[Records drawn from a dataset]
########

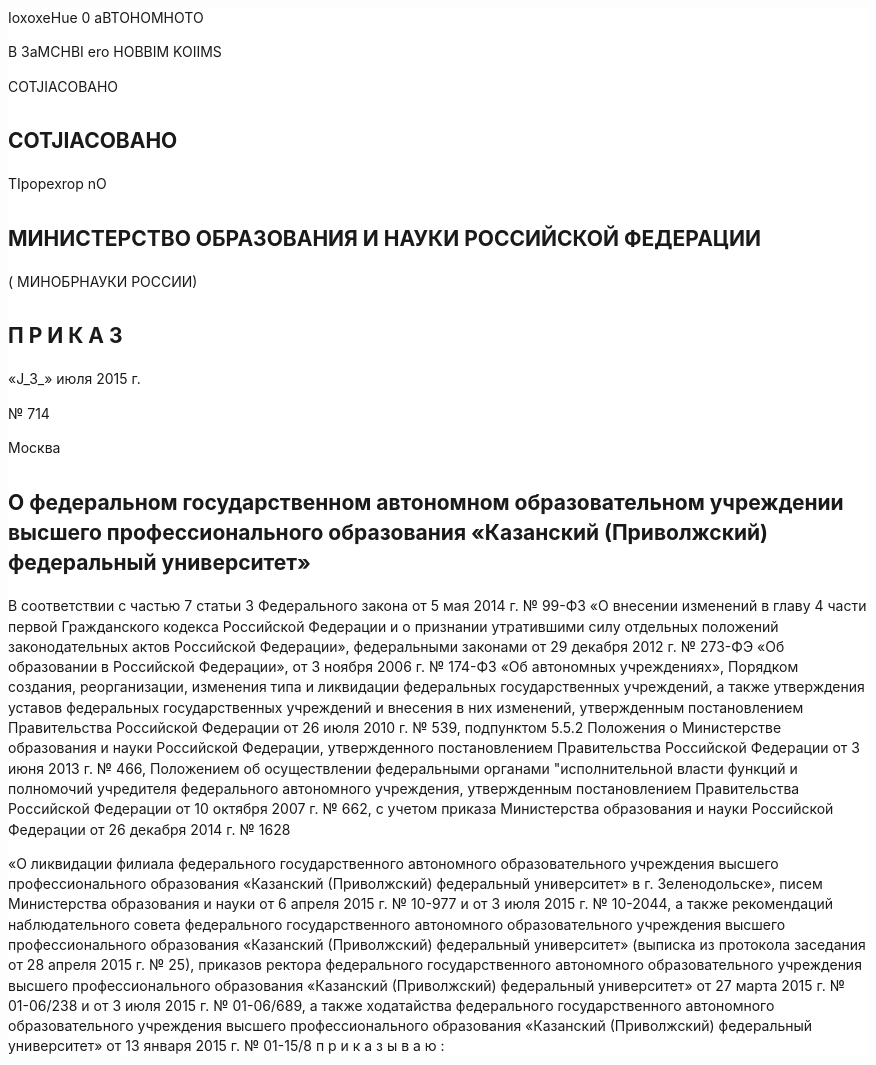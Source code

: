IoxoxeHue 0 aBTOHOMHOTO

B 3aMCHBI ero HOBBIM KOIIMS

COTJIACOBAHO

## COTJIACOBAHO

TIpopexrop nO









## МИНИСТЕРСТВО  ОБРАЗОВАНИЯ  И  НАУКИ РОССИЙСКОЙ ФЕДЕРАЦИИ

( МИНОБРНАУКИ  РОССИИ)

## П Р И К А З

«J\_3\_» июля 2015 г.

№ 714

Москва

## О федеральном государственном автономном  образовательном учреждении высшего профессионального  образования «Казанский (Приволжский) федеральный  университет»

В  соответствии  с  частью  7  статьи  3  Федерального  закона  от  5  мая  2014  г. №  99-ФЗ  «О  внесении  изменений  в  главу  4  части  первой  Гражданского  кодекса Российской  Федерации  и  о  признании  утратившими  силу  отдельных  положений законодательных актов Российской Федерации», федеральными законами от  29  декабря  2012  г.  №  273-ФЭ «Об  образовании  в  Российской Федерации», от 3 ноября  2006 г. №  174-ФЗ  «Об  автономных  учреждениях»,  Порядком  создания, реорганизации, изменения типа и ликвидации федеральных государственных учреждений, а также утверждения уставов федеральных государственных учреждений и внесения в них изменений, утвержденным постановлением Правительства  Российской  Федерации  от 26  июля  2010  г. №  539,  подпунктом  5.5.2 Положения о Министерстве образования и науки Российской Федерации, утвержденного постановлением Правительства Российской Федерации от  3  июня  2013  г.  №  466,  Положением  об  осуществлении  федеральными  органами "исполнительной власти функций и полномочий учредителя федерального автономного учреждения, утвержденным постановлением Правительства Российской Федерации от  10 октября 2007 г. № 662, с учетом приказа  Министерства образования и науки Российской Федерации от 26 декабря 2014 г. № 1628

«О ликвидации филиала федерального государственного автономного образовательного учреждения высшего профессионального  образования  «Казанский (Приволжский) федеральный университет» в г. Зеленодольске», писем Министерства образования и науки от 6 апреля 2015 г. №  10-977 и от 3 июля 2015 г. № 10-2044, а также рекомендаций наблюдательного совета федерального государственного автономного образовательного учреждения высшего профессионального образования «Казанский (Приволжский) федеральный университет» (выписка из протокола заседания от 28 апреля 2015 г. № 25),  приказов ректора федерального  государственного  автономного  образовательного  учреждения высшего  профессионального  образования  «Казанский  (Приволжский)  федеральный университет»  от  27  марта  2015  г.  №  01-06/238  и  от  3  июля  2015  г.  №  01-06/689, а также ходатайства  федерального  государственного  автономного  образовательного учреждения  высшего  профессионального  образования  «Казанский  (Приволжский) федеральный университет» от 13 января 2015 г. № 01-15/8 п р и к а з ы в а ю :
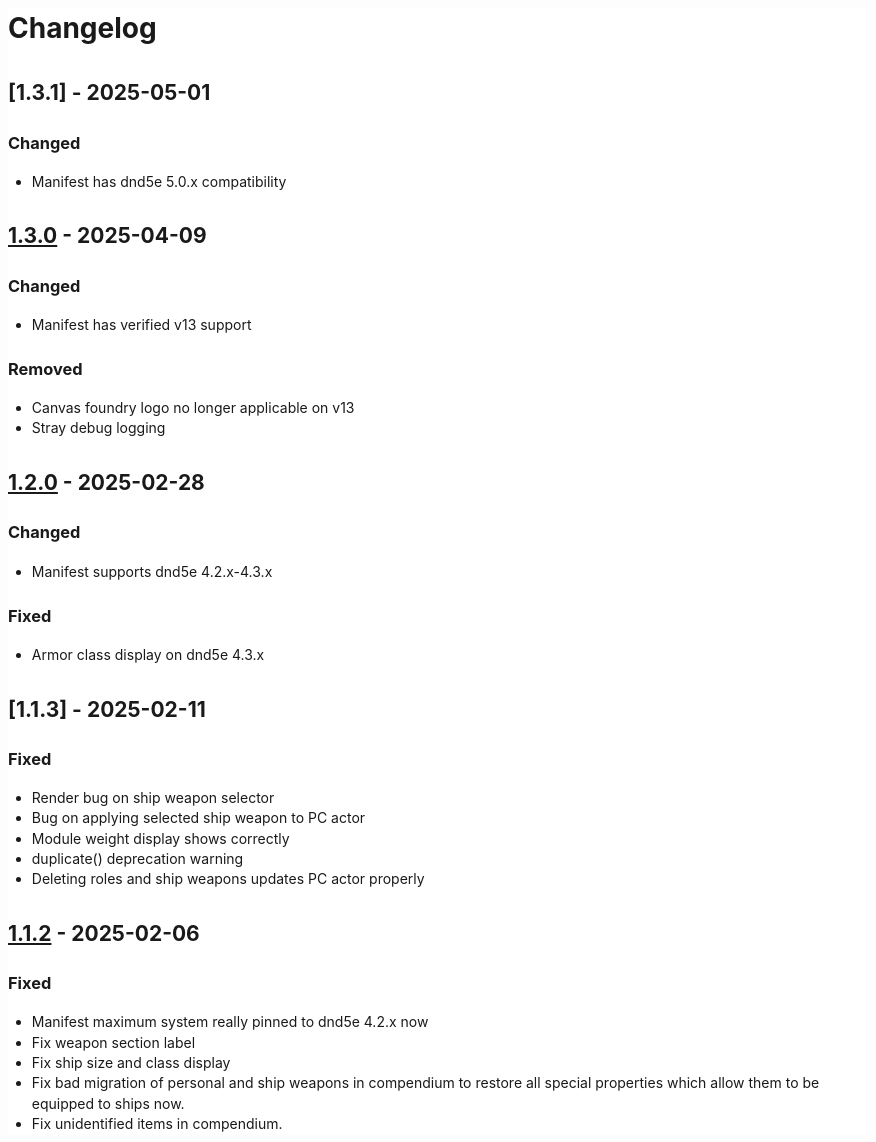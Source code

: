 # Changelog
## [1.3.1] - 2025-05-01

### Changed

- Manifest has dnd5e 5.0.x compatibility

## [1.3.0] - 2025-04-09

### Changed

- Manifest has verified v13 support

### Removed

- Canvas foundry logo no longer applicable on v13
- Stray debug logging

## [1.2.0] - 2025-02-28

### Changed

- Manifest supports dnd5e 4.2.x-4.3.x

### Fixed

- Armor class display on dnd5e 4.3.x

## [1.1.3] - 2025-02-11

### Fixed

- Render bug on ship weapon selector
- Bug on applying selected ship weapon to PC actor
- Module weight display shows correctly
- duplicate() deprecation warning
- Deleting roles and ship weapons updates PC actor properly

## [1.1.2] - 2025-02-06

### Fixed
- Manifest maximum system really pinned to dnd5e 4.2.x now
- Fix weapon section label
- Fix ship size and class display
- Fix bad migration of personal and ship weapons in compendium to restore all special properties which allow them to be equipped to ships now.
- Fix unidentified items in compendium.


[Unreleased]: https://github.com/surged20/wjmais/compare/1.3.1...HEAD
[1.3.0]: https://github.com/surged20/wjmais/compare/1.3.0...1.3.1
[1.3.0]: https://github.com/surged20/wjmais/compare/1.2.0...1.3.0
[1.2.0]: https://github.com/surged20/wjmais/compare/1.1.3...1.2.0
[1.1.2]: https://github.com/surged20/wjmais/compare/1.1.2...1.1.3
[1.1.2]: https://github.com/surged20/wjmais/compare/1.1.1...1.1.2
[1.1.1]: https://github.com/surged20/wjmais/compare/1.1.0...1.1.1
[1.1.0]: https://github.com/surged20/wjmais/compare/1.0.2...1.1.0
[1.0.2]: https://github.com/surged20/wjmais/compare/1.0.1...1.0.2
[1.0.1]: https://github.com/surged20/wjmais/compare/1.0.0...1.0.1
[1.0.0]: https://github.com/surged20/wjmais/compare/0.9.4...1.0.0
[0.9.4]: https://github.com/surged20/wjmais/compare/0.9.3...0.9.4
[0.9.3]: https://github.com/surged20/wjmais/compare/0.9.2...0.9.3
[0.9.2]: https://github.com/surged20/wjmais/compare/0.9.1...0.9.2
[0.9.1]: https://github.com/surged20/wjmais/compare/0.9.0...0.9.1
[0.9.0]: https://github.com/surged20/wjmais/compare/0.8.2...0.9.0
[0.8.2]: https://github.com/surged20/wjmais/compare/0.8.1...0.8.2
[0.8.1]: https://github.com/surged20/wjmais/compare/0.8.0...0.8.1
[0.8.0]: https://github.com/surged20/wjmais/compare/0.7.3...0.8.0
[0.7.3]: https://github.com/surged20/wjmais/compare/0.7.2...0.7.3
[0.7.2]: https://github.com/surged20/wjmais/compare/0.7.1...0.7.2
[0.7.1]: https://github.com/surged20/wjmais/compare/0.7.0...0.7.1
[0.7.0]: https://github.com/surged20/wjmais/compare/0.6.1...0.7.0
[0.6.1]: https://github.com/surged20/wjmais/compare/0.6.0...0.6.1
[0.6.0]: https://github.com/surged20/wjmais/compare/0.5.0...0.6.0
[0.5.0]: https://github.com/surged20/wjmais/compare/0.4.3...0.5.0
[0.4.3]: https://github.com/surged20/wjmais/compare/0.4.2...0.4.3
[0.4.2]: https://github.com/surged20/wjmais/compare/0.4.1...0.4.2
[0.4.1]: https://github.com/surged20/wjmais/compare/0.4.0...0.4.1
[0.4.0]: https://github.com/surged20/wjmais/compare/0.3.4...0.4.0
[0.3.4]: https://github.com/surged20/wjmais/compare/0.3.3...0.3.4
[0.3.3]: https://github.com/surged20/wjmais/compare/0.3.2...0.3.3
[0.3.2]: https://github.com/surged20/wjmais/compare/0.3.1...0.3.2
[0.3.1]: https://github.com/surged20/wjmais/compare/0.3.0...0.3.1
[0.3.0]: https://github.com/surged20/wjmais/compare/0.2.3...0.3.0
[0.2.3]: https://github.com/surged20/wjmais/compare/0.2.2...0.2.3
[0.2.2]: https://github.com/surged20/wjmais/compare/0.2.1...0.2.2
[0.2.1]: https://github.com/surged20/wjmais/compare/0.2.0...0.2.1
[0.2.0]: https://github.com/surged20/wjmais/compare/0.1.1...0.2.0
[0.1.1]: https://github.com/surged20/wjmais/compare/0.1.0...0.1.1
[0.1.0]: https://github.com/surged20/wjmais/releases/tag/0.1.0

########

Copy each line of the entries in which the string "ship" is found.

Answer:
- Render bug on ship weapon selector
- Bug on applying selected ship weapon to PC actor
- Deleting roles and ship weapons updates PC actor properly
- Fix ship size and class display
- Fix bad migration of personal and ship weapons in compendium to restore all special properties which allow them to be equipped to ships now.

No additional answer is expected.